La mail inizia riprendendo l’annuncio della proposta “di alcune modifiche relative alla Normativa sull’utilizzo dei dati, in cui viene spiegato in che modo raccogliamo e usiamo i dati quando le persone usano Facebook, e alla Dichiarazione dei diritti e delle responsabilità (DDR), contenente le condizioni che regolano l’uso dei nostri servizi”. In particolare gli aggiornamenti riguardano, sempre citando l’e-mail, “nuovi strumenti per gestire i messaggi di Facebook; Modifiche al modo in cui ci riferiamo a determinati prodotti; Suggerimenti per la gestione del diario; Promemoria sulle informazioni che sono visibili alle altre persone su Facebook”.
Il meccanismo di approvazione da parte degli utenti delle normative di questo genere comprendeva il voto da parte degli utenti (io ne avevo parlato qui), ma il social network di Palo Alto ammette ora che non è funzionale e che verrà rivisto: “il riscontro ricevuto dagli utenti durante il periodo aperto ai commenti è importantissimo per noi, tuttavia abbiamo notato che il meccanismo di voto ha portato a incentivare la quantità piuttosto che la qualità dei commenti. Pertanto, stiamo proponendo di mettere fine al voto e di sostituirlo con un sistema di invio dei commenti più produttivo”. Fra i nuovi canali che saranno introdotti la possibilità di chiedere informazioni direttamente al Chief Privacy Officer, Erin Egan, che terrà anche eventi live per rispondere alle questioni riguardanti la privacy, la gestione dei dati, la protezione e la sicurezza.
Le informazioni sulle modifiche verranno pubblicate su una pagina apposita, Fbsitegovernance a cui si è invitati a mettere mi piace per ricevere gli aggiornamenti in tal senso.
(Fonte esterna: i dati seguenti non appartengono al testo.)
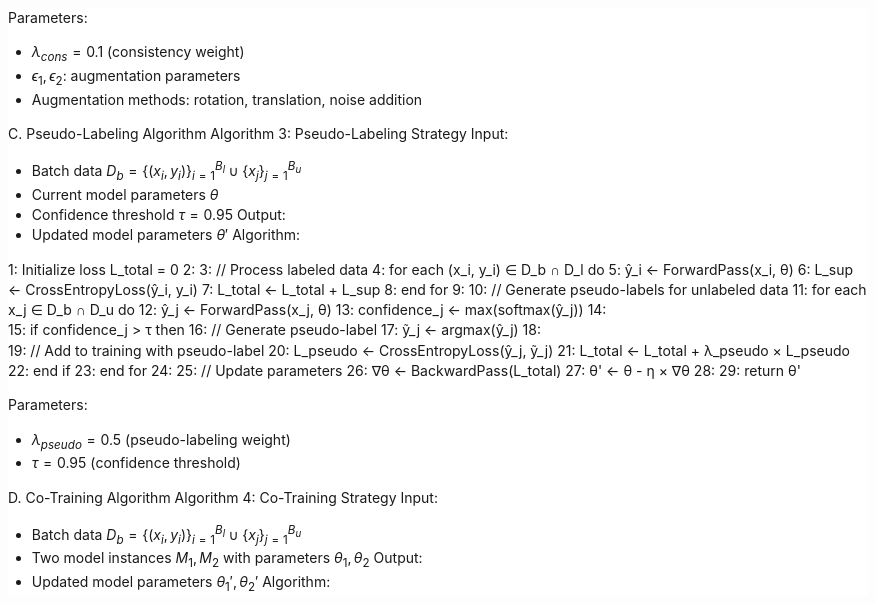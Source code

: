 Parameters:
- $\lambda_{cons} = 0.1$ (consistency weight)
- $\epsilon_1, \epsilon_2$: augmentation parameters
- Augmentation methods: rotation, translation, noise addition

C. Pseudo-Labeling Algorithm
Algorithm 3: Pseudo-Labeling Strategy
Input:
- Batch data $D_b = \{(x_i, y_i)\}_{i=1}^{B_l} \cup \{x_j\}_{j=1}^{B_u}$
- Current model parameters $\theta$
- Confidence threshold $\tau = 0.95$
Output:
- Updated model parameters $\theta'$
Algorithm:

1: Initialize loss L_total = 0
2: 
3: // Process labeled data
4: for each (x_i, y_i) ∈ D_b ∩ D_l do
5:     ŷ_i ← ForwardPass(x_i, θ)
6:     L_sup ← CrossEntropyLoss(ŷ_i, y_i)
7:     L_total ← L_total + L_sup
8: end for
9: 
10: // Generate pseudo-labels for unlabeled data
11: for each x_j ∈ D_b ∩ D_u do
12:     ŷ_j ← ForwardPass(x_j, θ)
13:     confidence_j ← max(softmax(ŷ_j))
14:     
15:     if confidence_j > τ then
16:         // Generate pseudo-label
17:         ỹ_j ← argmax(ŷ_j)
18:         
19:         // Add to training with pseudo-label
20:         L_pseudo ← CrossEntropyLoss(ŷ_j, ỹ_j)
21:         L_total ← L_total + λ_pseudo × L_pseudo
22:     end if
23: end for
24: 
25: // Update parameters
26: ∇θ ← BackwardPass(L_total)
27: θ' ← θ - η × ∇θ
28: 
29: return θ'

Parameters:
- $\lambda_{pseudo} = 0.5$ (pseudo-labeling weight)
- $\tau = 0.95$ (confidence threshold)

D. Co-Training Algorithm
Algorithm 4: Co-Training Strategy
Input:
- Batch data $D_b = \{(x_i, y_i)\}_{i=1}^{B_l} \cup \{x_j\}_{j=1}^{B_u}$
- Two model instances $M_1, M_2$ with parameters $\theta_1, \theta_2$
Output:
- Updated model parameters $\theta_1', \theta_2'$
Algorithm:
I documenti che spiegano le modifiche comprendono un testo di sintesi, il documento relativo al Data Use Policy (qui la versione inglese, qui quella italiana), la Dichiarazione dei Diritti e delle Responsabilità (qui in inglese, qui in italiano). Nella versione inglese sono evidenziate le revisioni e in calce agli stessi sono presenti i link che portano alle altre policy (es. per i termini di pagamento, per la pubblicità, etc.). E’ possibile inviare commenti alle modifiche proposte, credo – per quello che ho potuto capire – attraverso la pagina Fbsitegovernance e gli altri post commentabili entro un periodo di sette giorni dal rilascio delle proposte di modifica. In questo caso “eventuali commenti devono essere lasciati entro le ore 9:00 PST del 28 novembre 2012”. Il passaggio dal voto al commento può certo aumentare la qualità del feedback degli utenti ma potrebbe ulteriormente ridurre la partecipazione. In ogni caso occorre attendere per capire l’efficacia di questa iniziativa.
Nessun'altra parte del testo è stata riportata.